━━━━━ DATA TO EXAMINE

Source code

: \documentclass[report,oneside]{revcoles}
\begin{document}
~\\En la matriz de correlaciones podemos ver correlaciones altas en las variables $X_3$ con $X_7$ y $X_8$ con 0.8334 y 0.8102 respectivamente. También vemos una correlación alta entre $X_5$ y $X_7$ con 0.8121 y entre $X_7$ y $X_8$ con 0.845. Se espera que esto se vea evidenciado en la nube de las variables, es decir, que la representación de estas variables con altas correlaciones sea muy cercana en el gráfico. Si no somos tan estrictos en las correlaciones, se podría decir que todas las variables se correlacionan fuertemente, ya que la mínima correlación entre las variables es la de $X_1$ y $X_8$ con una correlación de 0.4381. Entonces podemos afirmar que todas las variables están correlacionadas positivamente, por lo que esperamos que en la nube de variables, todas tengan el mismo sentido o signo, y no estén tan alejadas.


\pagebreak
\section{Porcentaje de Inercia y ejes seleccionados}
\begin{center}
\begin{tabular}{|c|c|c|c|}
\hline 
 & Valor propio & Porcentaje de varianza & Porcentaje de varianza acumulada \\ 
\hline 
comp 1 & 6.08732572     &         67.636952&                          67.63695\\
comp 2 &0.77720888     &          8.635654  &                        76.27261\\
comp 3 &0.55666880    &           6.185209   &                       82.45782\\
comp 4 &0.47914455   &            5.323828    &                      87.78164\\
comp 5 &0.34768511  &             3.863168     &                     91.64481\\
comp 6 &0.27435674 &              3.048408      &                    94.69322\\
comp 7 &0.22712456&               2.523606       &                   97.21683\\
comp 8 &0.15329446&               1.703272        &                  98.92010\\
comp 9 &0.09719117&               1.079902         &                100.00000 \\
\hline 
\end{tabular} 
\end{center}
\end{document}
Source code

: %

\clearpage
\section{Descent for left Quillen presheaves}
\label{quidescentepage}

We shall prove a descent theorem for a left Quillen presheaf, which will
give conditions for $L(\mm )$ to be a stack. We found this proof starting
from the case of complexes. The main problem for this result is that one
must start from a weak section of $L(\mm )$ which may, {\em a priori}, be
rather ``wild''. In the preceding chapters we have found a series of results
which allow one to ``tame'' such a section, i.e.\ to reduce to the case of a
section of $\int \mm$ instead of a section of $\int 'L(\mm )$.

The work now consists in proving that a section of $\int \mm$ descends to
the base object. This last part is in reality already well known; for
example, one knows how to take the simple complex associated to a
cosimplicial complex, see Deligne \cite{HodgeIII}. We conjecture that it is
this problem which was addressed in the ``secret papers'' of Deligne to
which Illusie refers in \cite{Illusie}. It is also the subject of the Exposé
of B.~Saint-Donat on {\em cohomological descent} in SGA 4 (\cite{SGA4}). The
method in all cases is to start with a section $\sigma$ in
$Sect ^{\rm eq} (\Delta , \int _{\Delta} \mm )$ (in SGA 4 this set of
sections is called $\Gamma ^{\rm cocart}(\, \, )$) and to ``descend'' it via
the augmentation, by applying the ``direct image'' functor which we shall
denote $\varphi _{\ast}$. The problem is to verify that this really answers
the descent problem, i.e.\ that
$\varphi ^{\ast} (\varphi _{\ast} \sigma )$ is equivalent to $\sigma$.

━━━━━━━━━━

### ACTION ITEM
Restate word for word the lines running from the line that holds "which allow one" to the final line of the entries.

### ANSWER TO THIS EXERCISE
which allow one to ``tame'' such a section, i.e.\ to reduce to the case of a
section of $\int \mm$ instead of a section of $\int 'L(\mm )$.

The work now consists in proving that a section of $\int \mm$ descends to
the base object. This last part is in reality already well known; for
example, one knows how to take the simple complex associated to a
cosimplicial complex, see Deligne \cite{HodgeIII}. We conjecture that it is
this problem which was addressed in the ``secret papers'' of Deligne to
which Illusie refers in \cite{Illusie}. It is also the subject of the Exposé
of B.~Saint-Donat on {\em cohomological descent} in SGA 4 (\cite{SGA4}). The
method in all cases is to start with a section $\sigma$ in
$Sect ^{\rm eq} (\Delta , \int _{\Delta} \mm )$ (in SGA 4 this set of
sections is called $\Gamma ^{\rm cocart}(\, \, )$) and to ``descend'' it via
the augmentation, by applying the ``direct image'' functor which we shall
denote $\varphi _{\ast}$. The problem is to verify that this really answers
the descent problem, i.e.\ that
$\varphi ^{\ast} (\varphi _{\ast} \sigma )$ is equivalent to $\sigma$.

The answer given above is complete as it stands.